**What the task requires:**
From the entries below, print exactly the span beginning with the line holding "Submission for PJDSC 2025 - Knight to D4" and ending with the line holding "## Setting 1: Map", endpoints included, and skip any pictures.

::::

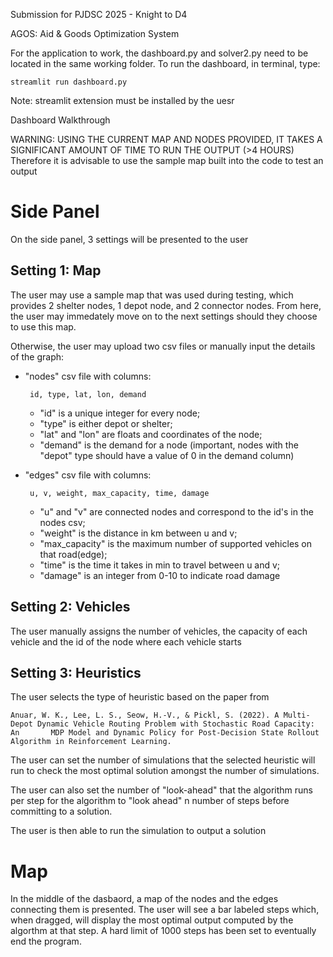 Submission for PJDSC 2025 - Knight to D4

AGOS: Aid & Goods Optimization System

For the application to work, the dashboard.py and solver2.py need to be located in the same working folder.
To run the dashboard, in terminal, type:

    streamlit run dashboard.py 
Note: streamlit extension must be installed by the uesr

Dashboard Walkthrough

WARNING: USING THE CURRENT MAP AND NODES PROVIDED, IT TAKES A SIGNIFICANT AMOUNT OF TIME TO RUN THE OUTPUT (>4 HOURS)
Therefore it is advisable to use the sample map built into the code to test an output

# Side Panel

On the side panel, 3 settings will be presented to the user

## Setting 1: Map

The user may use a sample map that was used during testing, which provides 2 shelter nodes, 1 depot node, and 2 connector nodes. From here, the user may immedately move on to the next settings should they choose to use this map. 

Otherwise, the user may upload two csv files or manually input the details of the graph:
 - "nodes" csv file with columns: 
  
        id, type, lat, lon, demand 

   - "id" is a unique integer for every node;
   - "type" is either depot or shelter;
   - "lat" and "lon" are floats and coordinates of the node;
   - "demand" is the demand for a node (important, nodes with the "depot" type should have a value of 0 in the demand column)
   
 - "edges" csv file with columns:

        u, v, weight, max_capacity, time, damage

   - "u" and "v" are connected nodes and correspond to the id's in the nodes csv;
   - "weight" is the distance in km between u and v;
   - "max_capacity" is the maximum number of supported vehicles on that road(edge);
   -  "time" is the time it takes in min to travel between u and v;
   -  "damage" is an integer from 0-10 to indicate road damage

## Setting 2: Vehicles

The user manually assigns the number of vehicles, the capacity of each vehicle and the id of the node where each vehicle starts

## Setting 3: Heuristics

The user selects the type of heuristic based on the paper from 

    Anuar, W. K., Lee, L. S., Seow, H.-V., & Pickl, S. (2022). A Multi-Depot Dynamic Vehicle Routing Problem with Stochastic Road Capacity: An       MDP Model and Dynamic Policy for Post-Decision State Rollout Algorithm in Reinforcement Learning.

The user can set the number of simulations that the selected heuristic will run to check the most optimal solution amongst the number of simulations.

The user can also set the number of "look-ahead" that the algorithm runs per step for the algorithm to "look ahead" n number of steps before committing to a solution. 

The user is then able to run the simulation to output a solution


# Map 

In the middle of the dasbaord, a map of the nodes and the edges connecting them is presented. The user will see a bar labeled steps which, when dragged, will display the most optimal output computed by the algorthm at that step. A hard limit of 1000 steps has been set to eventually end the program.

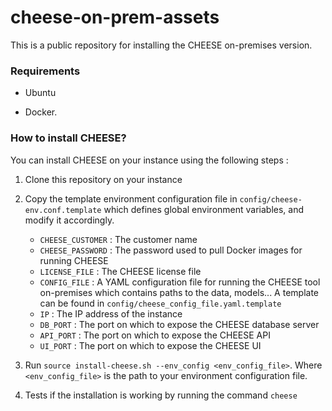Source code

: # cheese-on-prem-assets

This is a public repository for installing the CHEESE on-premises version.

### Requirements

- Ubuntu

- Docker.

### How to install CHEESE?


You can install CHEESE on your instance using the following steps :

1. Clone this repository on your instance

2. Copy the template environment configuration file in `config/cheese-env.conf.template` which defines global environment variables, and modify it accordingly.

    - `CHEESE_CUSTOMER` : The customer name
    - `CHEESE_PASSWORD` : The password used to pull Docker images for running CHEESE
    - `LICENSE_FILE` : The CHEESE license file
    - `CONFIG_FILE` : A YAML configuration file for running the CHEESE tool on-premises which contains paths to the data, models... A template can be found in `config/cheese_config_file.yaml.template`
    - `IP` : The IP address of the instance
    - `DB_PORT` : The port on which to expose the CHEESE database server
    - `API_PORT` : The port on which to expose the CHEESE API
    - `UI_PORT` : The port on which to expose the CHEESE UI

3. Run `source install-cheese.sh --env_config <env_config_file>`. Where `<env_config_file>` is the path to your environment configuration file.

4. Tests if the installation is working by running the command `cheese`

::::

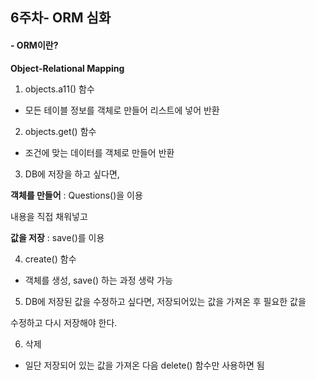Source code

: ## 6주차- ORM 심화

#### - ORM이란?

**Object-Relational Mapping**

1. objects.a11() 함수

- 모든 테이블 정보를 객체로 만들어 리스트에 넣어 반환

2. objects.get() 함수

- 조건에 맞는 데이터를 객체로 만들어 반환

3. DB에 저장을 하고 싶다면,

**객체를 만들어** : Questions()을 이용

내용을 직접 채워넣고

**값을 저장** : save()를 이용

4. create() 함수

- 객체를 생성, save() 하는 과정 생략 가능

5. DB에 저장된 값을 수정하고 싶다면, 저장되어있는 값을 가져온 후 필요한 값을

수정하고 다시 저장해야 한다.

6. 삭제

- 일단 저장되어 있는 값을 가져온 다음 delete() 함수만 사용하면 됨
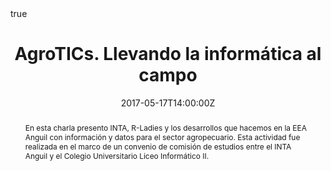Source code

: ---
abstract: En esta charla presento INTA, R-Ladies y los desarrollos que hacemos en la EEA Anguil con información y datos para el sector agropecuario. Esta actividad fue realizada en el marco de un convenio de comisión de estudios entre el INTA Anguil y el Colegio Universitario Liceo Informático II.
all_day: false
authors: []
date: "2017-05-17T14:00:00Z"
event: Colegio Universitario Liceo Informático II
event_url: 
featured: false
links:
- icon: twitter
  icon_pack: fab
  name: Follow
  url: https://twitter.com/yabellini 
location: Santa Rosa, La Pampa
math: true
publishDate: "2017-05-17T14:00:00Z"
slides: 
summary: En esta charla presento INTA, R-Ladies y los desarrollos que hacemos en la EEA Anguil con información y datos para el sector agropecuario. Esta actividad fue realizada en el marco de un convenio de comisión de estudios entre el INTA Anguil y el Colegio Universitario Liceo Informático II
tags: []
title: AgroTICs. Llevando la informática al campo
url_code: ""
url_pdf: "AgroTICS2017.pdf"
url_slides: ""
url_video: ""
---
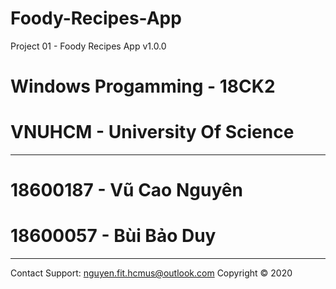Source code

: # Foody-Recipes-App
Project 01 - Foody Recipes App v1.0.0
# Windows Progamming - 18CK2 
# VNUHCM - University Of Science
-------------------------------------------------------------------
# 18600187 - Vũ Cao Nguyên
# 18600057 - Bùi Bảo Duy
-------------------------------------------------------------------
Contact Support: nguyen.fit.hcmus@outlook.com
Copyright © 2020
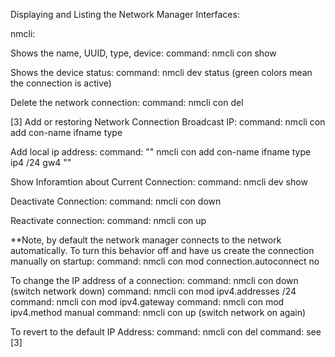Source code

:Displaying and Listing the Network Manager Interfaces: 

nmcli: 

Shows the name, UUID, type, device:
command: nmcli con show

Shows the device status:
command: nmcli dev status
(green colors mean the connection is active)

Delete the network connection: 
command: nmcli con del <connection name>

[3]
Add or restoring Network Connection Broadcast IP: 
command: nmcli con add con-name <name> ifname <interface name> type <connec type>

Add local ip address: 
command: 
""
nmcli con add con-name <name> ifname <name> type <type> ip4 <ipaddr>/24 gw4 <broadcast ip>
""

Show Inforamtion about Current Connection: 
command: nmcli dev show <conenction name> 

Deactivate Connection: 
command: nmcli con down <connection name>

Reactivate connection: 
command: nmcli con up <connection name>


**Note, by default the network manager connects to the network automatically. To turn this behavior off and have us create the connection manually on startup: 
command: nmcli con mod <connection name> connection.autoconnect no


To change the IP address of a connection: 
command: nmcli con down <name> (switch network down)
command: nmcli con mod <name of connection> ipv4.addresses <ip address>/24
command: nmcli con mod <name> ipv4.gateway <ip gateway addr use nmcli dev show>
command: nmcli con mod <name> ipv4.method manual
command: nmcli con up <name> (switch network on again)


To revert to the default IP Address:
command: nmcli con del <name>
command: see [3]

::::

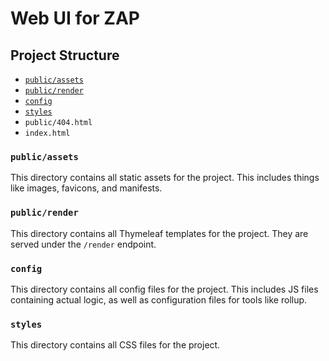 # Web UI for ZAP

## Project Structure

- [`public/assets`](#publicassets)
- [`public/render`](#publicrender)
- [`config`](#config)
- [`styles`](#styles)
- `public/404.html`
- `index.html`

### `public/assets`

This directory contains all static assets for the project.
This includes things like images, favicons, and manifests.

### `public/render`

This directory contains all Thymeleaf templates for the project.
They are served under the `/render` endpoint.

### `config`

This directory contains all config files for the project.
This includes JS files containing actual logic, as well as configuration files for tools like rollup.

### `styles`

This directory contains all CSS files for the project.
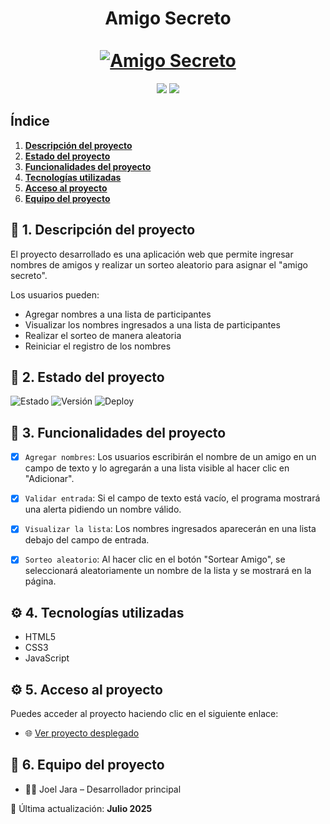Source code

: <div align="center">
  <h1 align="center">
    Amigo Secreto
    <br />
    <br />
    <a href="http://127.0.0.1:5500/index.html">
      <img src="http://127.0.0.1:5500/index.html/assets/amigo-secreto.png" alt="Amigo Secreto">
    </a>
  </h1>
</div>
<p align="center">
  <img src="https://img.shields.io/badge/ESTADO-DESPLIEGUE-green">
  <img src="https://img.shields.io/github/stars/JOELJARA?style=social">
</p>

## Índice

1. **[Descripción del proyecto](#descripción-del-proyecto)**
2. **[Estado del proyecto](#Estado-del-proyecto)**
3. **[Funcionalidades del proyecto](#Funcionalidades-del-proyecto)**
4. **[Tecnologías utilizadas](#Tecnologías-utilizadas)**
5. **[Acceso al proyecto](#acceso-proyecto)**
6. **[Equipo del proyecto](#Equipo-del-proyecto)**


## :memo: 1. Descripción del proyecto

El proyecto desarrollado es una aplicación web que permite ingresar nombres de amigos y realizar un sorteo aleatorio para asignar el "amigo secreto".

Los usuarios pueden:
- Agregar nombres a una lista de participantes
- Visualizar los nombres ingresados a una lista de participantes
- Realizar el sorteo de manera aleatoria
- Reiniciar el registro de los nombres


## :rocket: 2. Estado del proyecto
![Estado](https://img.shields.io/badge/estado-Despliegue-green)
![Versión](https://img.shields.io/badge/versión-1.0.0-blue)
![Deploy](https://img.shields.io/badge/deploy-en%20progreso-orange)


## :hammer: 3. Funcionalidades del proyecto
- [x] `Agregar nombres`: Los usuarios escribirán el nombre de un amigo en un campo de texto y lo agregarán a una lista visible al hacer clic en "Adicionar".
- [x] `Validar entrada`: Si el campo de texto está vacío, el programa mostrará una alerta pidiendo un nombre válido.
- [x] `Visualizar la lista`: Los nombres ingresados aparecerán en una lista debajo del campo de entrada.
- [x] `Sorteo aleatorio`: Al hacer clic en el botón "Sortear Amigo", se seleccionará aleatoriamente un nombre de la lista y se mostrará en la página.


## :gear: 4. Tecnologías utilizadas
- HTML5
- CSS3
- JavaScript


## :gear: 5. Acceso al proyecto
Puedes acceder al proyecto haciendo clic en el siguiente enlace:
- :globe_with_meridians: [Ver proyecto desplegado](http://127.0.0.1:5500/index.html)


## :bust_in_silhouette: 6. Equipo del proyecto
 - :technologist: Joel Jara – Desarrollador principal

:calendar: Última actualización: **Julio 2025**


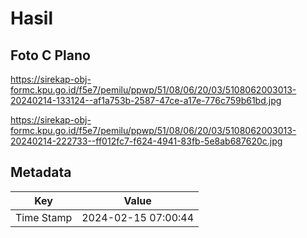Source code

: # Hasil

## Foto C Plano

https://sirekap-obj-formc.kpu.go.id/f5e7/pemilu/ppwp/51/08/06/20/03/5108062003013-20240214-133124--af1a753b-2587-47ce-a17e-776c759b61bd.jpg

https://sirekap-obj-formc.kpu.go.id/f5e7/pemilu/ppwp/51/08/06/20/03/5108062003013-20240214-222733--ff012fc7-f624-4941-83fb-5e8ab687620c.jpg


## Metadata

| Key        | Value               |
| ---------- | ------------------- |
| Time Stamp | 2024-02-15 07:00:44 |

::::

**Result:**
 Submission for PJDSC 2025 - Knight to D4

AGOS: Aid & Goods Optimization System

For the application to work, the dashboard.py and solver2.py need to be located in the same working folder.
To run the dashboard, in terminal, type:

    streamlit run dashboard.py 
Note: streamlit extension must be installed by the uesr

Dashboard Walkthrough

WARNING: USING THE CURRENT MAP AND NODES PROVIDED, IT TAKES A SIGNIFICANT AMOUNT OF TIME TO RUN THE OUTPUT (>4 HOURS)
Therefore it is advisable to use the sample map built into the code to test an output

# Side Panel

On the side panel, 3 settings will be presented to the user

## Setting 1: Map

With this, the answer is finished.